Work task: Pull out every line below holding the word "pptx".

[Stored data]
· · · · · · ·
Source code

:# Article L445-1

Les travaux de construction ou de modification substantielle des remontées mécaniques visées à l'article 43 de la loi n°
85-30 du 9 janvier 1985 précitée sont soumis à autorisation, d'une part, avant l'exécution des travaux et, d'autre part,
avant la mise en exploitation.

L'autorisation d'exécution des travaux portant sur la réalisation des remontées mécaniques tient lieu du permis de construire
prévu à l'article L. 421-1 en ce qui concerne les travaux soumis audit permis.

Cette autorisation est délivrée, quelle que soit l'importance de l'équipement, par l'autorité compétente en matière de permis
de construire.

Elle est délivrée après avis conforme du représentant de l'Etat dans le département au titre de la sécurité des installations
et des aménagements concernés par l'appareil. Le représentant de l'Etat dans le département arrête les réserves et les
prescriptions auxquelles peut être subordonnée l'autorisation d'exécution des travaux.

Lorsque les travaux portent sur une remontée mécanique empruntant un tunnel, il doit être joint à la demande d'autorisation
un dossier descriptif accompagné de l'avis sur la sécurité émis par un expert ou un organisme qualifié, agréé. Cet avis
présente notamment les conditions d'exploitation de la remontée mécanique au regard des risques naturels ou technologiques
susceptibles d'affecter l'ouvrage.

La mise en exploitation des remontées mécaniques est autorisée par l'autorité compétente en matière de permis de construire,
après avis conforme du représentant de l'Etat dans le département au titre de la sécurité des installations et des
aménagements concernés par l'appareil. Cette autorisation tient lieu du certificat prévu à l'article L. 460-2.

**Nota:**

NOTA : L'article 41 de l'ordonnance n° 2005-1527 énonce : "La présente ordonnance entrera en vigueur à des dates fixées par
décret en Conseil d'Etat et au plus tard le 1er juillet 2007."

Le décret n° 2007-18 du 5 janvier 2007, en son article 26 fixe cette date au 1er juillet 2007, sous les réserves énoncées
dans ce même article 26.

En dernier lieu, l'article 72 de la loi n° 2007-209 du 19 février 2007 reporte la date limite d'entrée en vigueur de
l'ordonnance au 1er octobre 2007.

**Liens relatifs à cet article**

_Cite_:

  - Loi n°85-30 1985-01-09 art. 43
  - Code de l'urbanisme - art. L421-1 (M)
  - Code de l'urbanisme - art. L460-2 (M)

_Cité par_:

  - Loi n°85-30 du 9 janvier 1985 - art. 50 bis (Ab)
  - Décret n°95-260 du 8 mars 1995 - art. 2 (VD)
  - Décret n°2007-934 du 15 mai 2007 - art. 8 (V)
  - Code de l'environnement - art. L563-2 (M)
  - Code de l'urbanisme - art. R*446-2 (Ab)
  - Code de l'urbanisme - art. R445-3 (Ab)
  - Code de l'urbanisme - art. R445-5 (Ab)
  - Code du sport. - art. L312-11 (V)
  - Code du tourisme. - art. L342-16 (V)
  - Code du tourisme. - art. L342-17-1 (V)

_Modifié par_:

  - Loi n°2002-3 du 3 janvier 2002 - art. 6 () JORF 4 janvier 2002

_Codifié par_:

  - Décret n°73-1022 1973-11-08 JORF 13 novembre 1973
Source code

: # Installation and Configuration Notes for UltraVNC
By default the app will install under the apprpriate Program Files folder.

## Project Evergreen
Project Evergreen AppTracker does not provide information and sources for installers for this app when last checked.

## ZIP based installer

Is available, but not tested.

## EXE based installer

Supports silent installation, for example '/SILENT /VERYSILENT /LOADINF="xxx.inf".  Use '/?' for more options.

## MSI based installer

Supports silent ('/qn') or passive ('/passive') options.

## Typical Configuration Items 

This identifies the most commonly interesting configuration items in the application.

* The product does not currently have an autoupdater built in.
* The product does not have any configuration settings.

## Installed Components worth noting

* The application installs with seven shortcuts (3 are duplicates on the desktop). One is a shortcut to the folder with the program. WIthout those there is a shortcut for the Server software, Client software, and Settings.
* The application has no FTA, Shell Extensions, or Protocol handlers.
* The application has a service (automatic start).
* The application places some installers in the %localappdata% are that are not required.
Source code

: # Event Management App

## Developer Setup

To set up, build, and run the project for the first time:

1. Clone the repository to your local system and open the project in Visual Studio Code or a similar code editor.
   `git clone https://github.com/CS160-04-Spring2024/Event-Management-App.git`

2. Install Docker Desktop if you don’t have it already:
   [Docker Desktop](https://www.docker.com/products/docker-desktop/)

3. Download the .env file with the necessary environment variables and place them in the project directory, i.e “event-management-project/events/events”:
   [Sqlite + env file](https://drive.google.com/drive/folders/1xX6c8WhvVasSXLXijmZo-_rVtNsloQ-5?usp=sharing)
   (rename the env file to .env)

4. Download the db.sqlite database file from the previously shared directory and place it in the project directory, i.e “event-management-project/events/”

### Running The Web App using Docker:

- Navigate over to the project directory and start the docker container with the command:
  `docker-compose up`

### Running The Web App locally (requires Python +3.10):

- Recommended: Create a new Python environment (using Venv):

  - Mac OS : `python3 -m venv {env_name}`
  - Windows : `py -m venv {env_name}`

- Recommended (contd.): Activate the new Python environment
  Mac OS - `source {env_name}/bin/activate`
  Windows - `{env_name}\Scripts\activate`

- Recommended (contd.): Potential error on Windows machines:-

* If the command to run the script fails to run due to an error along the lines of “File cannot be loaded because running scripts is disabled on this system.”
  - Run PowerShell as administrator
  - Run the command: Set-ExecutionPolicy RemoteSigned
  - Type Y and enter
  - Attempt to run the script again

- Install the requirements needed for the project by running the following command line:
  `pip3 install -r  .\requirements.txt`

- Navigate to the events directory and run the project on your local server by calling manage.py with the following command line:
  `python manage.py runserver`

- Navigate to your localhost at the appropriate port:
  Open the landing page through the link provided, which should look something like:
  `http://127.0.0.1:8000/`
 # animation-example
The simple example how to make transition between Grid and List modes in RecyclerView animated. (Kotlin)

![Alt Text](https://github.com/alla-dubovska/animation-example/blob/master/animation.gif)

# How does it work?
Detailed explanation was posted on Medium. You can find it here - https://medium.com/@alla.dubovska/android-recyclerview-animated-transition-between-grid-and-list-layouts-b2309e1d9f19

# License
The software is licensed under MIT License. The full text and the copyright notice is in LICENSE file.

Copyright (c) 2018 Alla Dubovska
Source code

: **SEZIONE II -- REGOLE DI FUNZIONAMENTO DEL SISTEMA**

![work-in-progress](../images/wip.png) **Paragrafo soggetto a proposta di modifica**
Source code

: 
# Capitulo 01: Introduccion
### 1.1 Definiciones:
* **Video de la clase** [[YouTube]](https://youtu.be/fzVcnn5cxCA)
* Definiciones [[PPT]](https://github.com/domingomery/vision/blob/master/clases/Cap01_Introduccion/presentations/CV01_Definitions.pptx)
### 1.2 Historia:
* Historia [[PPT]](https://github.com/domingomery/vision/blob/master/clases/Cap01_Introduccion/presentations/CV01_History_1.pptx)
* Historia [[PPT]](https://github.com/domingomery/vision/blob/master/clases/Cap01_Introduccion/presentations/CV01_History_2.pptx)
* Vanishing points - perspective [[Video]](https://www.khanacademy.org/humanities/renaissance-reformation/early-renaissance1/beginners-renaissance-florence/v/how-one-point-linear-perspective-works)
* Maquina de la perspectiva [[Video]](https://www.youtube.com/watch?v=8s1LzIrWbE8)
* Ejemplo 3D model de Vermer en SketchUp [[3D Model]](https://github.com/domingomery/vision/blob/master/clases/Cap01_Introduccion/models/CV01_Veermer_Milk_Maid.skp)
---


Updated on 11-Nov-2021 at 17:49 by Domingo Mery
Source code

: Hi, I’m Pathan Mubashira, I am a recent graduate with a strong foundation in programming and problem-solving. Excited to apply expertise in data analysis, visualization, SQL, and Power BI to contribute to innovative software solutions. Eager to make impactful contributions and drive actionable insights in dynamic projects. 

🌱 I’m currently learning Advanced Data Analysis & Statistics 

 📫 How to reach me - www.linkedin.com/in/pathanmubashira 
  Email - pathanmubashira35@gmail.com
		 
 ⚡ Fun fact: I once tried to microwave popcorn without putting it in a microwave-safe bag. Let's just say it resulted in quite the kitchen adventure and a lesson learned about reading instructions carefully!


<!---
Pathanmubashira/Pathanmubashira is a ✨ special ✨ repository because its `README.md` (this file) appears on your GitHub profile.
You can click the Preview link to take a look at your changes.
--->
· · · · · · ·
The completed task:
* Definiciones [[PPT]](https://github.com/domingomery/vision/blob/master/clases/Cap01_Introduccion/presentations/CV01_Definitions.pptx)
* Historia [[PPT]](https://github.com/domingomery/vision/blob/master/clases/Cap01_Introduccion/presentations/CV01_History_1.pptx)
* Historia [[PPT]](https://github.com/domingomery/vision/blob/master/clases/Cap01_Introduccion/presentations/CV01_History_2.pptx)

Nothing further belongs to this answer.